_Records for this task_

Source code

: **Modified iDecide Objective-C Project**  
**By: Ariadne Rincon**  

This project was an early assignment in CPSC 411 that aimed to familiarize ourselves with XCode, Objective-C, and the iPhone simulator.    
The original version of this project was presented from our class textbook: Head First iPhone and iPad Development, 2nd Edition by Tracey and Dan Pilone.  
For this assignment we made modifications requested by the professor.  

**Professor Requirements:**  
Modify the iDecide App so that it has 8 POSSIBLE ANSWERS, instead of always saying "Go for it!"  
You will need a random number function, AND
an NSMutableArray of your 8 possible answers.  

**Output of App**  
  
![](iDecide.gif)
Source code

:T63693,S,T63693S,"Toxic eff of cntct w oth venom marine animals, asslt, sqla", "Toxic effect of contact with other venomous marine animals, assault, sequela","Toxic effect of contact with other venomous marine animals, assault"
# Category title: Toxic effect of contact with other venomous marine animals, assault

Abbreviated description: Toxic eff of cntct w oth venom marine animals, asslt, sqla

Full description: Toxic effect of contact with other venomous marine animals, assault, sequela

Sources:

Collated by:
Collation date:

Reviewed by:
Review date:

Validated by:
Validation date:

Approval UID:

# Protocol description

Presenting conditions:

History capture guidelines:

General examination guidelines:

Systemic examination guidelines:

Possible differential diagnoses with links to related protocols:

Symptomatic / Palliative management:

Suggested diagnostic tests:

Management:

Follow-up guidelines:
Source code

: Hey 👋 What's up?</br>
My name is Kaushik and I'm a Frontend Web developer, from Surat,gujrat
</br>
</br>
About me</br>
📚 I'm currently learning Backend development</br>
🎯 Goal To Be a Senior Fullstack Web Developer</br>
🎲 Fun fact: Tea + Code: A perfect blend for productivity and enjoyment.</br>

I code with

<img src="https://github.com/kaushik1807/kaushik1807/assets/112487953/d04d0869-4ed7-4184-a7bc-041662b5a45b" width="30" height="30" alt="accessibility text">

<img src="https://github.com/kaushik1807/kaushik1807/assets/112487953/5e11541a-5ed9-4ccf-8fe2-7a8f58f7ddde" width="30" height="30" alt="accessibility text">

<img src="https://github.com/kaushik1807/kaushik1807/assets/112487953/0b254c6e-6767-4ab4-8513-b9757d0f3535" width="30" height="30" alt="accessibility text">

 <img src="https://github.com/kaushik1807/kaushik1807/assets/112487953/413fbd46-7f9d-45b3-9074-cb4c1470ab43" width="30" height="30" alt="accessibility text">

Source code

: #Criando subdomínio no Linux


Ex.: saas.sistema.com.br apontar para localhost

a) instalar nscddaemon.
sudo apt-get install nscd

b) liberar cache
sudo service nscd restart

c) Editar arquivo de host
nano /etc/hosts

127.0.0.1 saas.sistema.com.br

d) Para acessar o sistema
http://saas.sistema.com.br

...

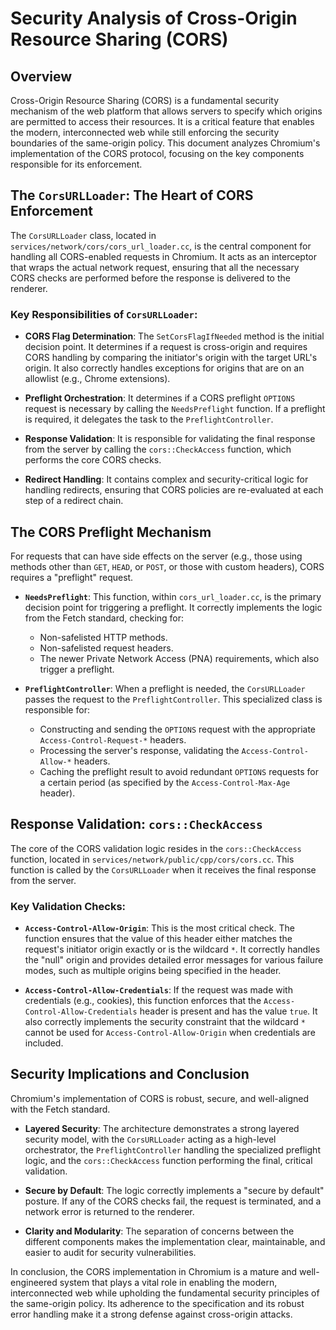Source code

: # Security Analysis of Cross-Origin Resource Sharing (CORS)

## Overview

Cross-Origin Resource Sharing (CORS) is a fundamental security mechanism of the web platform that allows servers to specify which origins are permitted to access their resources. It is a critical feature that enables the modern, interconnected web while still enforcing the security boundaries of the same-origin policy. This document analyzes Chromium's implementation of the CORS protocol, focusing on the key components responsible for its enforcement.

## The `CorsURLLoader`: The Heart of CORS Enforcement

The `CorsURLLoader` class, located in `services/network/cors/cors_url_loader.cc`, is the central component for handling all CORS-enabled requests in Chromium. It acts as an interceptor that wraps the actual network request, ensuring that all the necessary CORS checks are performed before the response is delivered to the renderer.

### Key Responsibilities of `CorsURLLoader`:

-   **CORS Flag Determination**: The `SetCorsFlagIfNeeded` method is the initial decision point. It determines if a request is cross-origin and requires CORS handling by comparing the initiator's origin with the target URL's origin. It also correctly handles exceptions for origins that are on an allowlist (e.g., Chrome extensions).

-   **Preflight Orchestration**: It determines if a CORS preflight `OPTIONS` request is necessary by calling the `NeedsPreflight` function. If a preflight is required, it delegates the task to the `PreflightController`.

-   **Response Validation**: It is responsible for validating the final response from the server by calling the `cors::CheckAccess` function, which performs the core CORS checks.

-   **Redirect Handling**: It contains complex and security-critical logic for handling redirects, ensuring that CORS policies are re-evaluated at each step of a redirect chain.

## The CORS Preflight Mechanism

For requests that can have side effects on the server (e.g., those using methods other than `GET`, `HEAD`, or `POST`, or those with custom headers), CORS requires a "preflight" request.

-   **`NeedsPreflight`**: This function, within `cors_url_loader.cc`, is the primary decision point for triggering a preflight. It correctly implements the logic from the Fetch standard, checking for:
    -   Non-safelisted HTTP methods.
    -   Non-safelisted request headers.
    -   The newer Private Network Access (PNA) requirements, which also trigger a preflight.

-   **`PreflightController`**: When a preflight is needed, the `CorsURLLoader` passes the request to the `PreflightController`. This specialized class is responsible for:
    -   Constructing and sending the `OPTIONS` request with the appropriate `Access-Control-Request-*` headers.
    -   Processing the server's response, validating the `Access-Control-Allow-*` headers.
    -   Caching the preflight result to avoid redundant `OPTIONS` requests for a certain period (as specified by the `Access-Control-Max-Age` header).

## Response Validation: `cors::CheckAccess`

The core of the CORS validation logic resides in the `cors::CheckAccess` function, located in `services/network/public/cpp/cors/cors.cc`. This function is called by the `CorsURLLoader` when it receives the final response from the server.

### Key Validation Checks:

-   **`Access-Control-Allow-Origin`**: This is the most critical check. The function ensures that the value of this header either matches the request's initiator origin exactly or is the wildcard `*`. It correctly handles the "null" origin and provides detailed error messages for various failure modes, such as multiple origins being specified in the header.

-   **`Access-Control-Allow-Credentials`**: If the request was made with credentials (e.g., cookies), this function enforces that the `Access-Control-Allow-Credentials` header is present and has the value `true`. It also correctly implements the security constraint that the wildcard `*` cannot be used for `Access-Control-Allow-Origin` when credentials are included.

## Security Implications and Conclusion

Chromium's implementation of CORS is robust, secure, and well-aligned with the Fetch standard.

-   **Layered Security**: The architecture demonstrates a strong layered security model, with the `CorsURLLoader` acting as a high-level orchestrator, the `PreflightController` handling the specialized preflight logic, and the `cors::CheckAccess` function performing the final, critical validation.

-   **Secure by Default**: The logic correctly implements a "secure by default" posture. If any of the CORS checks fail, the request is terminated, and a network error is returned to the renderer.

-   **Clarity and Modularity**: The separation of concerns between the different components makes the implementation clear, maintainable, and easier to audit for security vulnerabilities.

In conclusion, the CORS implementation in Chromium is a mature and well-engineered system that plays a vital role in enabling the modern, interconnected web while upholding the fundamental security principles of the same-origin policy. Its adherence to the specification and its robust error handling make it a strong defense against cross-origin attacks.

_Instructions to follow_
Look above for lines with the word "determines" and copy them all.

_Solution_
-   **CORS Flag Determination**: The `SetCorsFlagIfNeeded` method is the initial decision point. It determines if a request is cross-origin and requires CORS handling by comparing the initiator's origin with the target URL's origin. It also correctly handles exceptions for origins that are on an allowlist (e.g., Chrome extensions).
-   **Preflight Orchestration**: It determines if a CORS preflight `OPTIONS` request is necessary by calling the `NeedsPreflight` function. If a preflight is required, it delegates the task to the `PreflightController`.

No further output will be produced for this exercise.